-- Opening Marker --

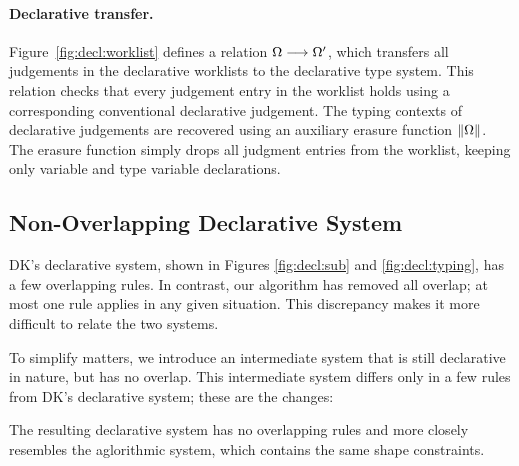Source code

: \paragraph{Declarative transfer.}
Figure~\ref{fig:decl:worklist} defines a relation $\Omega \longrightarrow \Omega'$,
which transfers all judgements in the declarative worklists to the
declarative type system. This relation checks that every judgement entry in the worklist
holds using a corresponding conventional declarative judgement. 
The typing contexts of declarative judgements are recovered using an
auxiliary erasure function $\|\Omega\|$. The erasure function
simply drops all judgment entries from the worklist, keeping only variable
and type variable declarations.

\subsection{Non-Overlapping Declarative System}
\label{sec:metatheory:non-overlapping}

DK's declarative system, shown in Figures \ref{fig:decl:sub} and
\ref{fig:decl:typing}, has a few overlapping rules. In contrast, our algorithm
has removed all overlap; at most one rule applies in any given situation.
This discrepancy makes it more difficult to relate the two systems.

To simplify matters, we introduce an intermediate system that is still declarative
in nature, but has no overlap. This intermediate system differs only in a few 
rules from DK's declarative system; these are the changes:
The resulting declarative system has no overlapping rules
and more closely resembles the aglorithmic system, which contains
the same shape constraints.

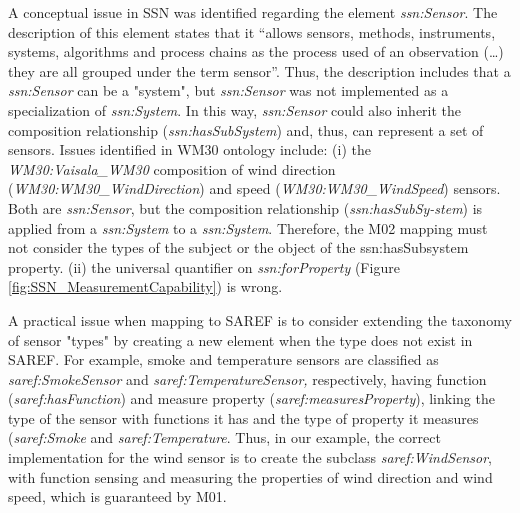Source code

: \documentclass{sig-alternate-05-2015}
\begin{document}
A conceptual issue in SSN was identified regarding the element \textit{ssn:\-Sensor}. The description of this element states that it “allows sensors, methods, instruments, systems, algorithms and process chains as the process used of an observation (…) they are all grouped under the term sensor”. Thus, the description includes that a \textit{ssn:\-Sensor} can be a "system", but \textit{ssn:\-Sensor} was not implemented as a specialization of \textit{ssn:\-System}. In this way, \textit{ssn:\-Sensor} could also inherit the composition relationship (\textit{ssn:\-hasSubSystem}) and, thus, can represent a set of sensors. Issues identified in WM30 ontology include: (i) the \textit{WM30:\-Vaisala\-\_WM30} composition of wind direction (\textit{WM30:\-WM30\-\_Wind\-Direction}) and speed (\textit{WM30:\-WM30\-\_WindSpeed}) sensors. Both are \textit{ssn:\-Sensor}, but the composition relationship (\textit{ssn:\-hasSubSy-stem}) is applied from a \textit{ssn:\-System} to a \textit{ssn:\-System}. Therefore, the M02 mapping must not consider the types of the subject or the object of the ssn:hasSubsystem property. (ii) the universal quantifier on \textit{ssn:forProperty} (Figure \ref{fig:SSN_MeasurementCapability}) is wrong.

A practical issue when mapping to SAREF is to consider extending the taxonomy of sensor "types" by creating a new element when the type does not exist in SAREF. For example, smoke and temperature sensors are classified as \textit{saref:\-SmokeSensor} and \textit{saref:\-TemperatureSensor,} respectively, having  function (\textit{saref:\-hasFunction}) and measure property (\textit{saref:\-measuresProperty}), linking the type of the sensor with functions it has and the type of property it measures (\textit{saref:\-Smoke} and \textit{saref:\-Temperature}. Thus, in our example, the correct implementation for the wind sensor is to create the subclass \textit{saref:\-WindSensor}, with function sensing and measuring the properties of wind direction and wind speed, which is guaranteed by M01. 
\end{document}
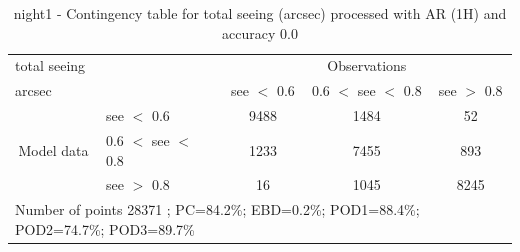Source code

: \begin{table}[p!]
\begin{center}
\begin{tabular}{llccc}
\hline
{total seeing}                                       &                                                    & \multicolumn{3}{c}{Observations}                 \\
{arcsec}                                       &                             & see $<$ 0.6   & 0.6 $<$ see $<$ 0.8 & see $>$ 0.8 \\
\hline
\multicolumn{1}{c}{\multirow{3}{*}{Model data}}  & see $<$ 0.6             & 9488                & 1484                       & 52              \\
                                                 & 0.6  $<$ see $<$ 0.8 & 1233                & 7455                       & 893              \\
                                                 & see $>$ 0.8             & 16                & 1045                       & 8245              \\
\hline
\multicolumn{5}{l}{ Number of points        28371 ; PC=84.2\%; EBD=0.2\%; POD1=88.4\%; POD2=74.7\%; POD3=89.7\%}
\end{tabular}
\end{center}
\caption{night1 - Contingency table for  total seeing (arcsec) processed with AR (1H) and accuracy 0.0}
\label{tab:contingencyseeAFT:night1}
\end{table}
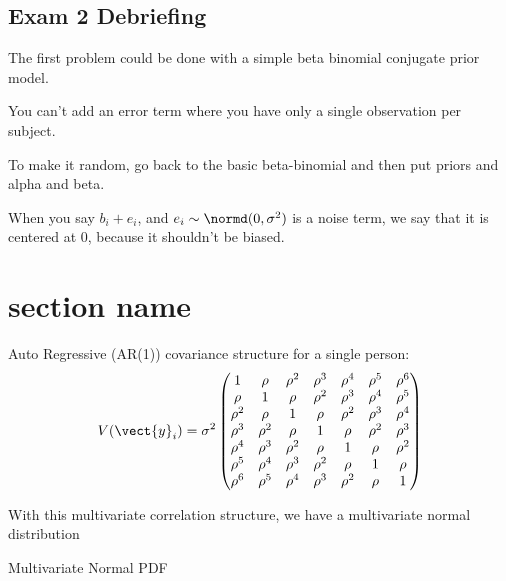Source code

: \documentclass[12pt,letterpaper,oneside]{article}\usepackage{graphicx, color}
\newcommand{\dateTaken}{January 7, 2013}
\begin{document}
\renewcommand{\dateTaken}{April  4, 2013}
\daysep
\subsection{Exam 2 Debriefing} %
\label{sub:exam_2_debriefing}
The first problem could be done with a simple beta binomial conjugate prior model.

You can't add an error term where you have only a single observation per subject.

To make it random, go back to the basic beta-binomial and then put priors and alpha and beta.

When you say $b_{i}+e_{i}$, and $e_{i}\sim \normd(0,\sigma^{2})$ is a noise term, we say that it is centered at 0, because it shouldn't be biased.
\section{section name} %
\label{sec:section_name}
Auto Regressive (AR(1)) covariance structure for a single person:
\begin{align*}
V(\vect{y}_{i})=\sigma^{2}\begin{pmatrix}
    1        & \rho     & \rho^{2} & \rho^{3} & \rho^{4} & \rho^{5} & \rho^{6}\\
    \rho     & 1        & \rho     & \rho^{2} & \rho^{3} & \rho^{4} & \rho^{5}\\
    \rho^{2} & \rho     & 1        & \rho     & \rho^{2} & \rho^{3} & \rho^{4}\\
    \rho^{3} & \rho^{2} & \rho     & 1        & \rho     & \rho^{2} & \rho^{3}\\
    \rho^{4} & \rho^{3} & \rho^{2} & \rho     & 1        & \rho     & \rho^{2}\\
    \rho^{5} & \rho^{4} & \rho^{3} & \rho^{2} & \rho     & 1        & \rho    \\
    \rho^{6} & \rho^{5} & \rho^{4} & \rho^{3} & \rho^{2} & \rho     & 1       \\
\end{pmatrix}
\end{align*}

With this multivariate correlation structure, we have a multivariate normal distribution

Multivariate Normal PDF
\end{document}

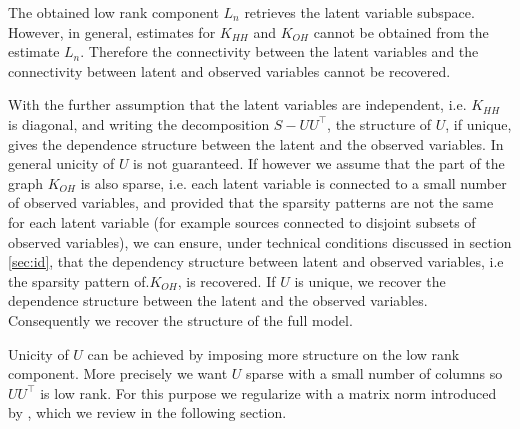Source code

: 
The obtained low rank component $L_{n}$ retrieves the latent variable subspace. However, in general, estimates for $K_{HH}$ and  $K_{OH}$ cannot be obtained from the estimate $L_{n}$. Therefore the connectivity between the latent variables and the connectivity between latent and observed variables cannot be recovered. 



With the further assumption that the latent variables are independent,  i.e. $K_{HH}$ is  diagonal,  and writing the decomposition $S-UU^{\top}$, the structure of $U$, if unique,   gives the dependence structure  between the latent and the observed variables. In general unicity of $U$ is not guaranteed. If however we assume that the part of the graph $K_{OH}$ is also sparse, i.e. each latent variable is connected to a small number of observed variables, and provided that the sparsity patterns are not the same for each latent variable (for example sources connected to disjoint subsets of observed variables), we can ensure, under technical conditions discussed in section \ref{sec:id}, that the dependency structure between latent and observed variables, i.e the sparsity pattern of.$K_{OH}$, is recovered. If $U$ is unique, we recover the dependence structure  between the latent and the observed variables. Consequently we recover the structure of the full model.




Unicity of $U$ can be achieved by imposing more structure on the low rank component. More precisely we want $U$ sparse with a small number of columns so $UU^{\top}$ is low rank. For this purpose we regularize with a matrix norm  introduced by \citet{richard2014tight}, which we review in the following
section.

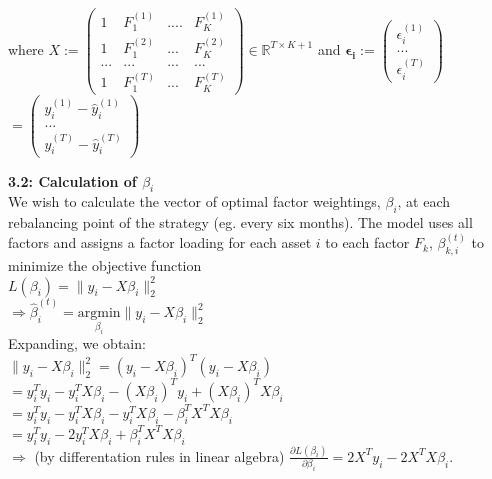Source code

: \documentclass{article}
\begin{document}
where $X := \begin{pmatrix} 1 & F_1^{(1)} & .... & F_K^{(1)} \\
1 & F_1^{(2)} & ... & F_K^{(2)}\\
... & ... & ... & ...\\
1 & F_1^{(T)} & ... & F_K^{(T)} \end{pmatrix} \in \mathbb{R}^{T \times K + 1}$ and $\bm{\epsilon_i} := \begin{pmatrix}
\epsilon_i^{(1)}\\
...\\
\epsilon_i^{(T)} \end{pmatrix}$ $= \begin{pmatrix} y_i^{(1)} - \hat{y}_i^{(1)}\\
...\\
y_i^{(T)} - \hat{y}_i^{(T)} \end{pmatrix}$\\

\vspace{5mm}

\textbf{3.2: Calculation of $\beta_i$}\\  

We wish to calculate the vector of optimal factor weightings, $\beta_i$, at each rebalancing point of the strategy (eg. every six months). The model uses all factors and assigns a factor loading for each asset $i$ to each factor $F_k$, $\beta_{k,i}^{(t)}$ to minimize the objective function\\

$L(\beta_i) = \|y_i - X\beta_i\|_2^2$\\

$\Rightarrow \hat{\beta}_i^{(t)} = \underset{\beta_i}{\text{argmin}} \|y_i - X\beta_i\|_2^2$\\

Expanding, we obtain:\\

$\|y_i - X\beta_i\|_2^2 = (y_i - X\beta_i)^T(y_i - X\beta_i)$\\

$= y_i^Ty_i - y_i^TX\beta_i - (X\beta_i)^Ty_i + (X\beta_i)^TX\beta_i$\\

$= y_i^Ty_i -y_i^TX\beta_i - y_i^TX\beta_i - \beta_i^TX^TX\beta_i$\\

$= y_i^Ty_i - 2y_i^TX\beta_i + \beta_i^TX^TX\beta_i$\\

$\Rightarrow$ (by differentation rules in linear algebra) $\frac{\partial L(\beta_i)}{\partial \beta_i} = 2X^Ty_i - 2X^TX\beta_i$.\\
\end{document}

-- Closing Marker --

_What you will do_
Within the entries above, how many lines include the word "using"? Respond with the number only.

_Answer_
2